Stored data entries:
━━━━━━
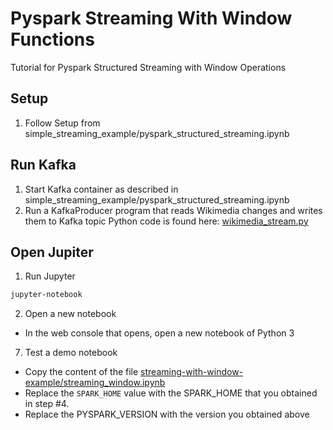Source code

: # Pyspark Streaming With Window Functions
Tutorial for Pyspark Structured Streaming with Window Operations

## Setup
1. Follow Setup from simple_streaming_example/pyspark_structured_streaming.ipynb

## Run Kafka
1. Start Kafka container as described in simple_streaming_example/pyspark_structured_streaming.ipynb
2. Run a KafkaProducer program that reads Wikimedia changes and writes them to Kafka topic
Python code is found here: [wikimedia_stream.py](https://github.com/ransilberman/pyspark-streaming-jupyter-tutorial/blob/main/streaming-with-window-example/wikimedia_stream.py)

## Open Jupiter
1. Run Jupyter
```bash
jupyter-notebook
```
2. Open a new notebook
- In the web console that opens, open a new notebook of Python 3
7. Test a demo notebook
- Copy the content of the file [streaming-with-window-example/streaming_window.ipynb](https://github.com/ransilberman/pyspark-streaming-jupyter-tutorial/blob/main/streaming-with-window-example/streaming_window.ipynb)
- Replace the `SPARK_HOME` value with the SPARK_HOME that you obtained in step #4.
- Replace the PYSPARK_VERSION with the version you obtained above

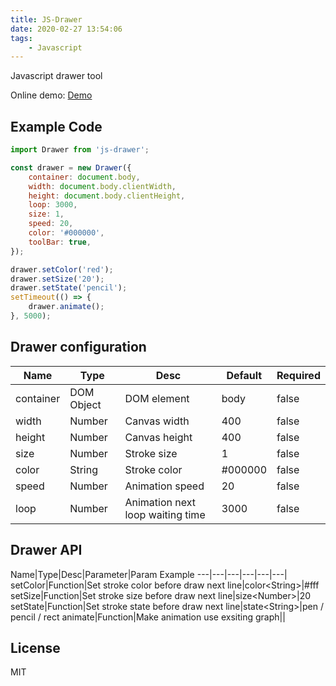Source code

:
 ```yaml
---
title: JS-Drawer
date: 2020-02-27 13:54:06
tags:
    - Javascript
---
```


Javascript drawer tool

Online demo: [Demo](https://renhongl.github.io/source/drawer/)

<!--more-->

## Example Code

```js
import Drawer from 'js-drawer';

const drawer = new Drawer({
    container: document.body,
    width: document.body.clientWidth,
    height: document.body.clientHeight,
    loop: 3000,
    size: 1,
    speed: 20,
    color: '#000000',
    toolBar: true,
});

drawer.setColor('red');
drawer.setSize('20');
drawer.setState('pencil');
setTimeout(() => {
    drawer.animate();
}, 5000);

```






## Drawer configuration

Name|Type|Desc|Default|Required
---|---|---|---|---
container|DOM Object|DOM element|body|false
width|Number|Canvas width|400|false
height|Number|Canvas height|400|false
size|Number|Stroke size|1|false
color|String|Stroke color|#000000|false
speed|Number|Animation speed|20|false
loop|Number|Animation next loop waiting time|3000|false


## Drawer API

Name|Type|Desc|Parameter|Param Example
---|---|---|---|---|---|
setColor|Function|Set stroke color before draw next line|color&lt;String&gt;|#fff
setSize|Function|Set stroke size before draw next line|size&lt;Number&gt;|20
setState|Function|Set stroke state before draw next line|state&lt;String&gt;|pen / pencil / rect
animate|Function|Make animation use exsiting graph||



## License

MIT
━━━━━━
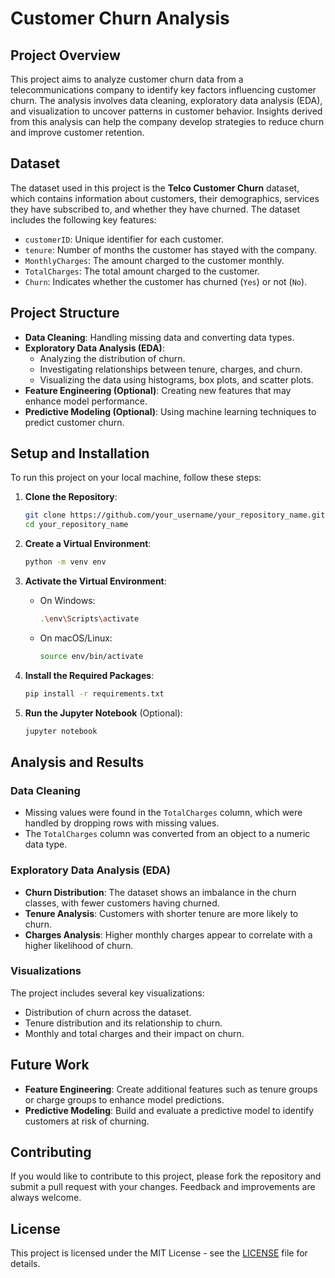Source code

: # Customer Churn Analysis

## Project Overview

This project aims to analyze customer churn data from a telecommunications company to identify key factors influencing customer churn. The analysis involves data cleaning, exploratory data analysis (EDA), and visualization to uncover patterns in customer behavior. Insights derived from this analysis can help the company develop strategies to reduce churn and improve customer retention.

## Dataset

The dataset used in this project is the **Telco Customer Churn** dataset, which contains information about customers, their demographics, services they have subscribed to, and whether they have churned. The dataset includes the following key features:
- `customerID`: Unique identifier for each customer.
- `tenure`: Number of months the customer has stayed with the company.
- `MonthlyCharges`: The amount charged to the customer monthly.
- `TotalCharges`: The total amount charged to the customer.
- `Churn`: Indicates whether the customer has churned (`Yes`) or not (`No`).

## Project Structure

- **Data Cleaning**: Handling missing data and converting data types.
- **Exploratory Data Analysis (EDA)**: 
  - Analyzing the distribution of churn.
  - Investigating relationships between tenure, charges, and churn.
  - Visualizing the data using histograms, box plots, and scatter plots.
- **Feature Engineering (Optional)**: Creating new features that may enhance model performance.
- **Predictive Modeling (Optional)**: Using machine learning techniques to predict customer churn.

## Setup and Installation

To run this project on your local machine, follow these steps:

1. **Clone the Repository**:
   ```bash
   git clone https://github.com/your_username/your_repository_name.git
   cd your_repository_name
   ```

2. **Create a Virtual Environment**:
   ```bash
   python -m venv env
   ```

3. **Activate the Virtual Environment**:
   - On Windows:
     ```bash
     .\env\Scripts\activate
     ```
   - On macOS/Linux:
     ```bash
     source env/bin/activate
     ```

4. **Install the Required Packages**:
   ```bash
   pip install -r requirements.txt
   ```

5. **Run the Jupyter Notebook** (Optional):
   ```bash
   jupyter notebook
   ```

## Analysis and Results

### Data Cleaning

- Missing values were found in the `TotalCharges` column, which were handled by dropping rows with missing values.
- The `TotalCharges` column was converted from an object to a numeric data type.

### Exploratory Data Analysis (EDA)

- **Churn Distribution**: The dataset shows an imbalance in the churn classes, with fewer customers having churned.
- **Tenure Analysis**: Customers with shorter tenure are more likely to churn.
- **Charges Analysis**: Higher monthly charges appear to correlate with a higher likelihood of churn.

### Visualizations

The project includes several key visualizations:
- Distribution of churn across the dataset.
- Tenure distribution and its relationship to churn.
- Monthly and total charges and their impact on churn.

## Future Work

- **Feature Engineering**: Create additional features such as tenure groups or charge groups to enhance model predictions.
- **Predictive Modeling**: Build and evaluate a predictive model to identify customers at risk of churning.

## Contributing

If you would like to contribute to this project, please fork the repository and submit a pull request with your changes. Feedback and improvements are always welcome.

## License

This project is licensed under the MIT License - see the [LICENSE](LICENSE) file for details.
━━━━━━
Return, word for word, the lines of the data above from the line with "## Drawer API" through the line with "setState|Function|Set stroke state", inclusive.

ANSWER SECTION:
## Drawer API

Name|Type|Desc|Parameter|Param Example
---|---|---|---|---|---|
setColor|Function|Set stroke color before draw next line|color&lt;String&gt;|#fff
setSize|Function|Set stroke size before draw next line|size&lt;Number&gt;|20
setState|Function|Set stroke state before draw next line|state&lt;String&gt;|pen / pencil / rect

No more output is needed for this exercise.